──────── Exercise materials ────────

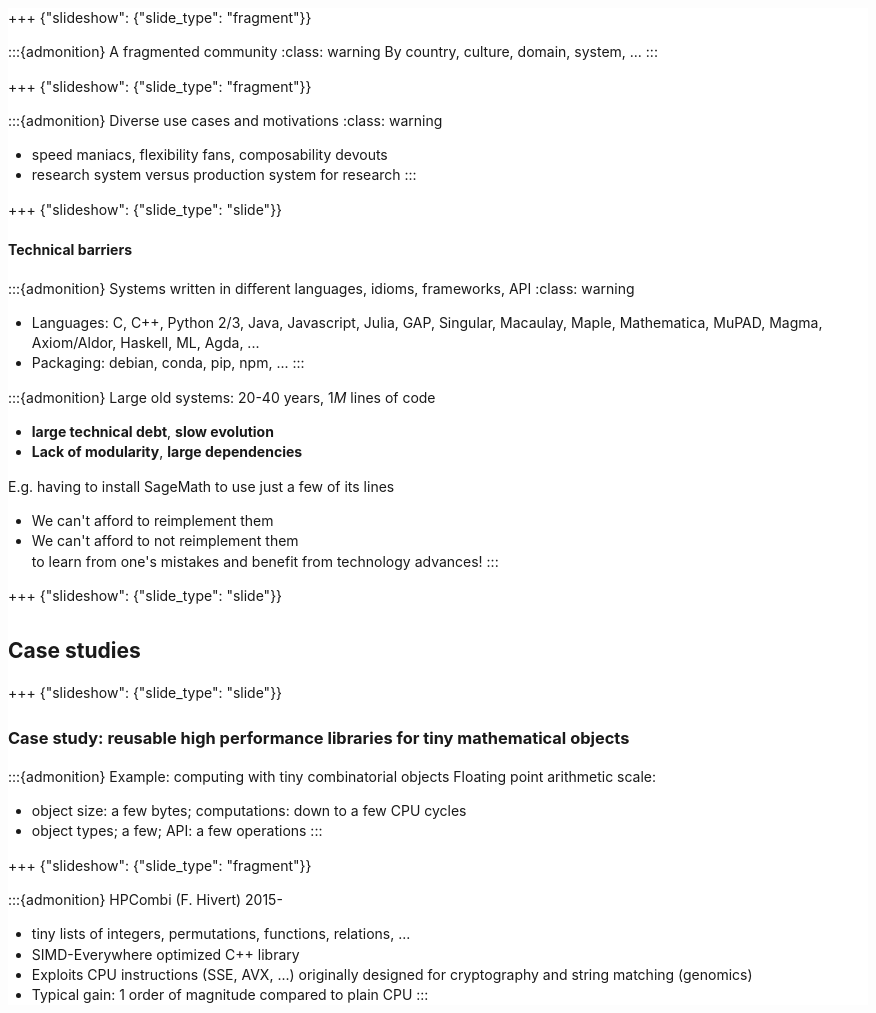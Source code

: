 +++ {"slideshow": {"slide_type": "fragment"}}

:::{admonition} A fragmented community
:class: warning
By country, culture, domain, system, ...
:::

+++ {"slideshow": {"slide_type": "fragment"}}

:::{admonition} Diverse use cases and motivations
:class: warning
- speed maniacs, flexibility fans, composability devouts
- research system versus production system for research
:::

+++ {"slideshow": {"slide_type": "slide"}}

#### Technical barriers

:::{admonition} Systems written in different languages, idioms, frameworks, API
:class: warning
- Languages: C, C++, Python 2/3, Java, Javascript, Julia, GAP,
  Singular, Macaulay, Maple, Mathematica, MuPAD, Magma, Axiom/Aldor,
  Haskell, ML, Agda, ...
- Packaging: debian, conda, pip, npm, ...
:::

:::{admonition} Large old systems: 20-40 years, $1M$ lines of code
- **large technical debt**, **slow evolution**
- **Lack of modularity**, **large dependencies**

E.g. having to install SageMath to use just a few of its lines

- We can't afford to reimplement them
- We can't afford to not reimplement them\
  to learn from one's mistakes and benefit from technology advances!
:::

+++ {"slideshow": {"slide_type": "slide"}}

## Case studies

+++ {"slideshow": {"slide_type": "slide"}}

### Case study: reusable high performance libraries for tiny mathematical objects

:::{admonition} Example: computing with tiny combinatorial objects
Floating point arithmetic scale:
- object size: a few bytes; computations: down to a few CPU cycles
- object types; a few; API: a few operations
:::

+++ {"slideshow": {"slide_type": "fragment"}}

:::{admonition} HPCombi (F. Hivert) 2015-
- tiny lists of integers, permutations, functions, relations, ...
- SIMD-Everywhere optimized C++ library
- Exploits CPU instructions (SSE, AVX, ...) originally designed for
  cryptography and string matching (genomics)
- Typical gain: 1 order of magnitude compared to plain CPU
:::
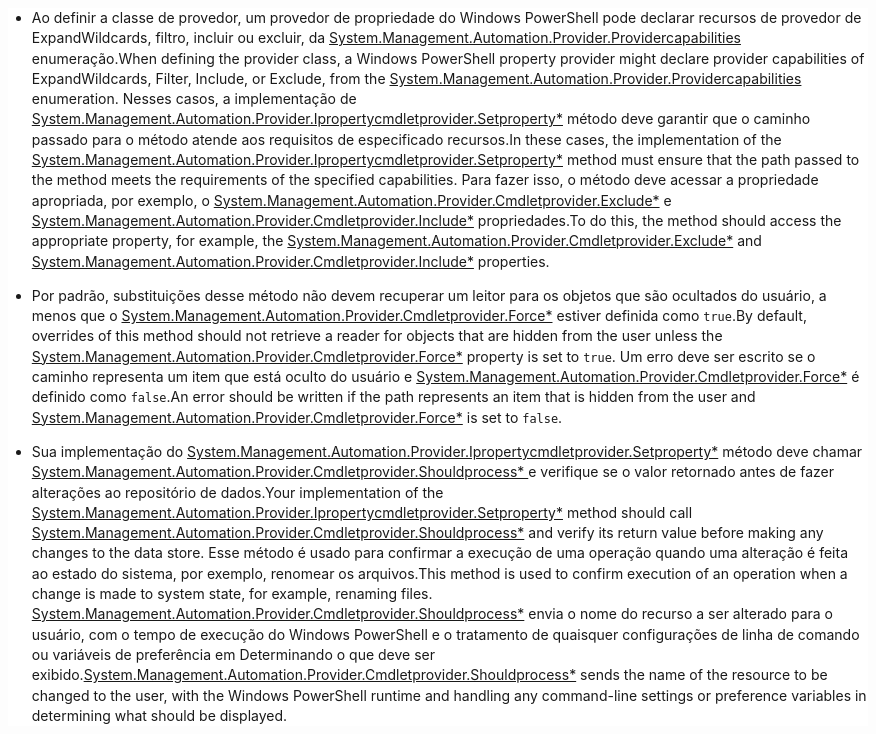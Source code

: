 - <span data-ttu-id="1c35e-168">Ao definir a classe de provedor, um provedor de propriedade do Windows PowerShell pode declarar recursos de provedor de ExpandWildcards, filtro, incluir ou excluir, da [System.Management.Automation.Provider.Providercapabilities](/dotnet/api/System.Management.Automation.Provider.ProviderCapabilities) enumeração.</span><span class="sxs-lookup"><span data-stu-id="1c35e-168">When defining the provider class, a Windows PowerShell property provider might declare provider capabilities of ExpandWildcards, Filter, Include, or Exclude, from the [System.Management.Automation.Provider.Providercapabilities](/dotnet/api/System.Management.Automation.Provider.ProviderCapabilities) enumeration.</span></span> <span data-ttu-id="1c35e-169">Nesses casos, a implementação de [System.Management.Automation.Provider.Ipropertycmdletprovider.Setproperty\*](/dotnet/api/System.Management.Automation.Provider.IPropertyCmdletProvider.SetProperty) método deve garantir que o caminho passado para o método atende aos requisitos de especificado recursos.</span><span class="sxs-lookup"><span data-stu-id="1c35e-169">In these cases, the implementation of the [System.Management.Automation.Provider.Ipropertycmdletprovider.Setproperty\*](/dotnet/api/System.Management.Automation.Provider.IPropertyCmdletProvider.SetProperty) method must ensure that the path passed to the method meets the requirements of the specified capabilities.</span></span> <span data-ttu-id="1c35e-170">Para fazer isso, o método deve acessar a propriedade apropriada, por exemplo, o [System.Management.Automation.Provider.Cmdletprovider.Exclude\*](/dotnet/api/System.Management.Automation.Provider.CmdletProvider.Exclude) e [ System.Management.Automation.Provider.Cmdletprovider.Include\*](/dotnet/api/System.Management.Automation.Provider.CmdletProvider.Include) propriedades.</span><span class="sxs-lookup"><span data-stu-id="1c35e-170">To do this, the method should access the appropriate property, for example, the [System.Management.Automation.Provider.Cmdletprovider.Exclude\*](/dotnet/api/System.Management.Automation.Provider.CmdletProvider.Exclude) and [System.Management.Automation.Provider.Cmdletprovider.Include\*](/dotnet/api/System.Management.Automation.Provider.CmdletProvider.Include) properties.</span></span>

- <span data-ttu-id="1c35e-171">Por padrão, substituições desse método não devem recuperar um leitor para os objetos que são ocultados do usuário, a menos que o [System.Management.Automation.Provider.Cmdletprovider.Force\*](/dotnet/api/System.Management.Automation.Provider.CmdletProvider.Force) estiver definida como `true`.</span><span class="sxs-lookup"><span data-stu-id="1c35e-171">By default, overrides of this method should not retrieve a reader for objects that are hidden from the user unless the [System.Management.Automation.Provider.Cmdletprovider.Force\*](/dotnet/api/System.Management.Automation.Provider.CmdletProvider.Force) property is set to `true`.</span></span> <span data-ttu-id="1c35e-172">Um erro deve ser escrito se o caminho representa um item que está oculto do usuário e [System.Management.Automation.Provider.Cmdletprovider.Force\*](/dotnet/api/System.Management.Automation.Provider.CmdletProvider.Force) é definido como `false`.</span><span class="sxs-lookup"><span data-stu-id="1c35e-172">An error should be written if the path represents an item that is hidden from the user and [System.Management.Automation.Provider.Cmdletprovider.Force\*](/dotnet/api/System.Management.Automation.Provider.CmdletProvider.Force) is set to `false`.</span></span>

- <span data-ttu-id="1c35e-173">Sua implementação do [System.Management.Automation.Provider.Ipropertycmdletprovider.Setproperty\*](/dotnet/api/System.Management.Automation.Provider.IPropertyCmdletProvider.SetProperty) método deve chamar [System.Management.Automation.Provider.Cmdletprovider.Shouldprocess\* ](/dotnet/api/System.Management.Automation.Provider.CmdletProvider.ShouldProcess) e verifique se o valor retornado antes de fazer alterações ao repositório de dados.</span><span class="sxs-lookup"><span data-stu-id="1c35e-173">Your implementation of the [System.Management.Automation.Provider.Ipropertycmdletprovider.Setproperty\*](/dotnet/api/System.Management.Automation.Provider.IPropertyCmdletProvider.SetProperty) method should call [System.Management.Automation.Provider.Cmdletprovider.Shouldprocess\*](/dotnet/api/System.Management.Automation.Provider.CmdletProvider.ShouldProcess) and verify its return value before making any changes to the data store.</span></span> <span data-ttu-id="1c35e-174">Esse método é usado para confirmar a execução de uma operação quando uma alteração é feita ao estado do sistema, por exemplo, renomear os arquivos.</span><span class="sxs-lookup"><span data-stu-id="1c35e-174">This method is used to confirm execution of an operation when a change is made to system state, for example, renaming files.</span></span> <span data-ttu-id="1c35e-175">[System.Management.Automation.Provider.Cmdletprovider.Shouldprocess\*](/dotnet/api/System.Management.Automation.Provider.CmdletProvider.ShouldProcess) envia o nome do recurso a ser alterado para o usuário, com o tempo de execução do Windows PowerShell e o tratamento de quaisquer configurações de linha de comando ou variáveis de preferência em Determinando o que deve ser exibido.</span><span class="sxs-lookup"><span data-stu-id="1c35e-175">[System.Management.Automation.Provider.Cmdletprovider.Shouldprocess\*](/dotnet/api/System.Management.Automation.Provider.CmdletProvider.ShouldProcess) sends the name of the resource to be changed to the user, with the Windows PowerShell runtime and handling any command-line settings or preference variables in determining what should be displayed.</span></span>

────────
──────── Exercise materials ────────

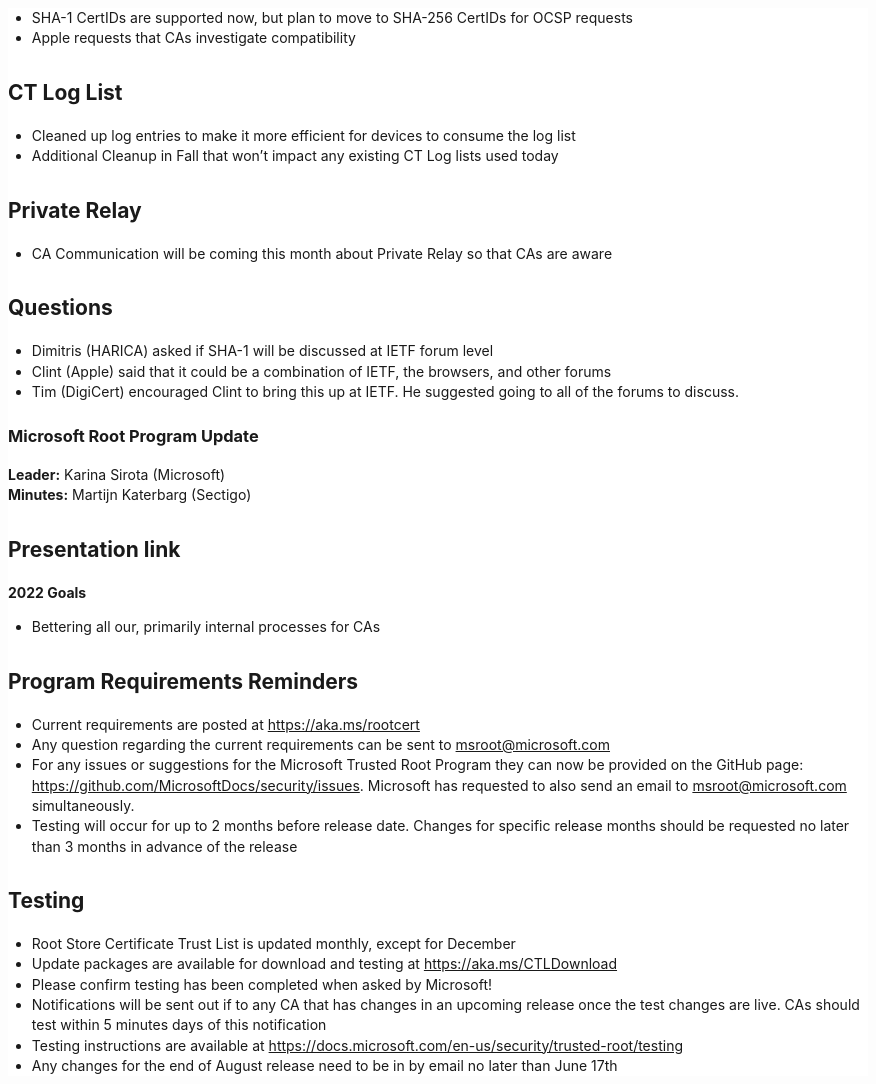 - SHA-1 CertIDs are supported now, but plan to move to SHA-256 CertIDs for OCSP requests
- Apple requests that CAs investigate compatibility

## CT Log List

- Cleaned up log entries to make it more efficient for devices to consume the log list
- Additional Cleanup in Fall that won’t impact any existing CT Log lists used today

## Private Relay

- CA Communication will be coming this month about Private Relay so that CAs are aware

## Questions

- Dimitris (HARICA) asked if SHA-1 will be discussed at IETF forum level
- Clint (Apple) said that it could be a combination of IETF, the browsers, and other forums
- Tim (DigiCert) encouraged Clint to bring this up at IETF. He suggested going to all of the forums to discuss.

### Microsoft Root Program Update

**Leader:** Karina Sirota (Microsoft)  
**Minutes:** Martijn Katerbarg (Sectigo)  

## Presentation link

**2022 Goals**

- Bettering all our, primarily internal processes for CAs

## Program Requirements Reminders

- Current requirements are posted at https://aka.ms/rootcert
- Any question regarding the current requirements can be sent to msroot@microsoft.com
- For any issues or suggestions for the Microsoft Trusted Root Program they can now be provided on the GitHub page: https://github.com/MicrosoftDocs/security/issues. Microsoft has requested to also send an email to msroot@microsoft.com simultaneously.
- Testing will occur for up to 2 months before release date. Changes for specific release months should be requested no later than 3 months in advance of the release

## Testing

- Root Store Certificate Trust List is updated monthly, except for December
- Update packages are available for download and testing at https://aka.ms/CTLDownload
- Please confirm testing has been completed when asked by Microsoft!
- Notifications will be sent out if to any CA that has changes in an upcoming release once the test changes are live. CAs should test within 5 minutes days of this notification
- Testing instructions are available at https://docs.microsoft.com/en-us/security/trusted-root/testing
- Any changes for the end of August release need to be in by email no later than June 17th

────────
──────── Exercise materials ────────

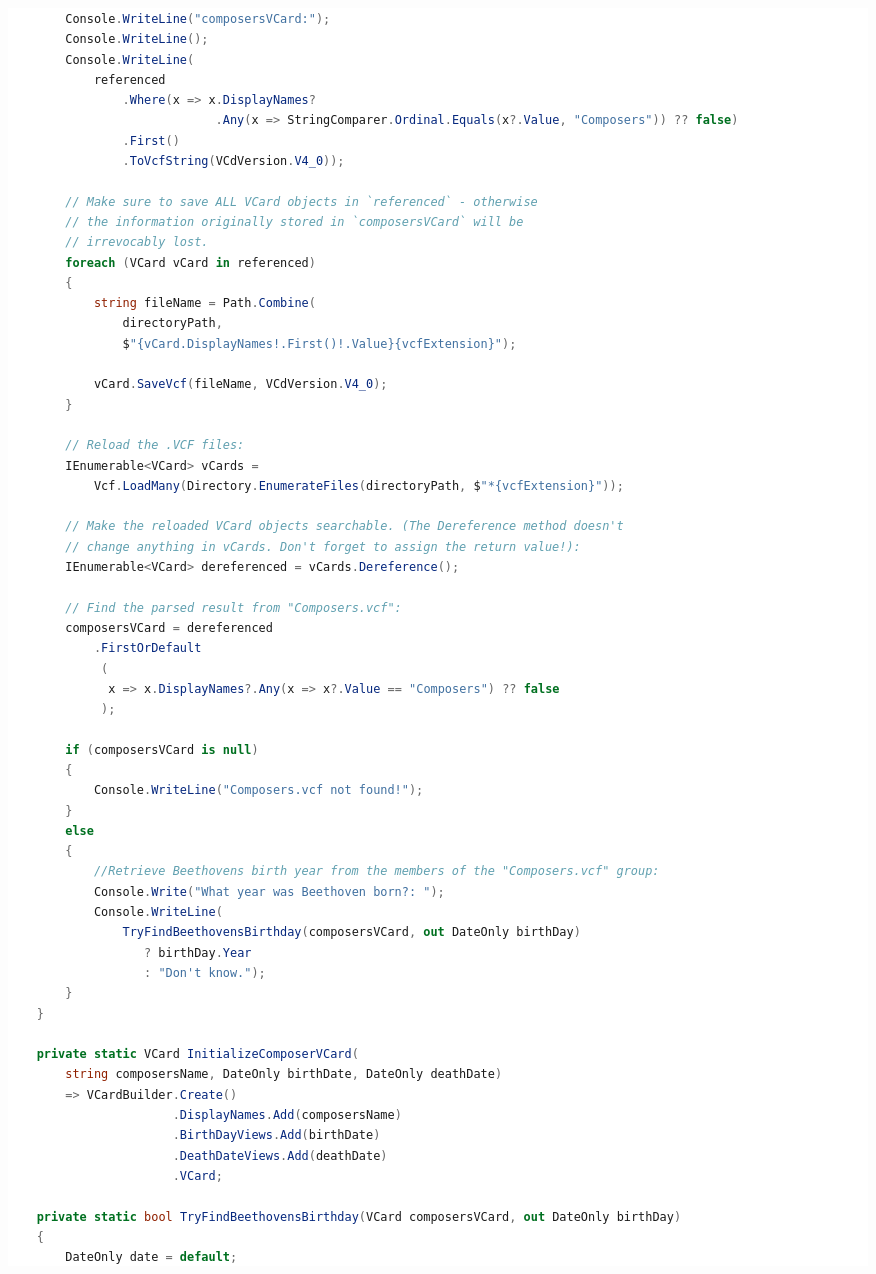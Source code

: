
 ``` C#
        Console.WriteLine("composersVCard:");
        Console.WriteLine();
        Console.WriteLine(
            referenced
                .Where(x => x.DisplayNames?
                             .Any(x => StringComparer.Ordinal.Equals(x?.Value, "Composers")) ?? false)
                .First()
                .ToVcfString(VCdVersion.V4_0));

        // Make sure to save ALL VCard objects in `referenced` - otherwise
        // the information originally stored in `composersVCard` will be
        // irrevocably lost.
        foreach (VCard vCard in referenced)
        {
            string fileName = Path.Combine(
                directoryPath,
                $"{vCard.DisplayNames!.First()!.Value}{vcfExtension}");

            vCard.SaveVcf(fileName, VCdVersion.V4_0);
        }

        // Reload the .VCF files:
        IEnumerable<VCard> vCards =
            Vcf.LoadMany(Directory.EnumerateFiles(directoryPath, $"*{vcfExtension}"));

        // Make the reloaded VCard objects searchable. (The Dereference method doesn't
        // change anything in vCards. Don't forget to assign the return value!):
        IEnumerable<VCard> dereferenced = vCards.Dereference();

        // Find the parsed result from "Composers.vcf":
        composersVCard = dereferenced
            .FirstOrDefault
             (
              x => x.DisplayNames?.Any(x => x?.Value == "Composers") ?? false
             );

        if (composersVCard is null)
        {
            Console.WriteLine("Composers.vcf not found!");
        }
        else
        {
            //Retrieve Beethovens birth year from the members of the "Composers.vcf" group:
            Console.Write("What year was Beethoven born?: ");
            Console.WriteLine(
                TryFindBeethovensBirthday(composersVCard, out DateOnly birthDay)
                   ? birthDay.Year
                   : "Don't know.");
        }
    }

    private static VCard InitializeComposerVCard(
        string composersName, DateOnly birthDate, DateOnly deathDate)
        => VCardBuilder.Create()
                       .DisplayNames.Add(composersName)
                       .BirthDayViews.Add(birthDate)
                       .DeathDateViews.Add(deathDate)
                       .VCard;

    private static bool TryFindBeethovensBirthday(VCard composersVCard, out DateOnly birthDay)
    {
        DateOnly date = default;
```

────────

Search the material for "DateOnly" and copy each matching line.

                TryFindBeethovensBirthday(composersVCard, out DateOnly birthDay)
        string composersName, DateOnly birthDate, DateOnly deathDate)
    private static bool TryFindBeethovensBirthday(VCard composersVCard, out DateOnly birthDay)
        DateOnly date = default;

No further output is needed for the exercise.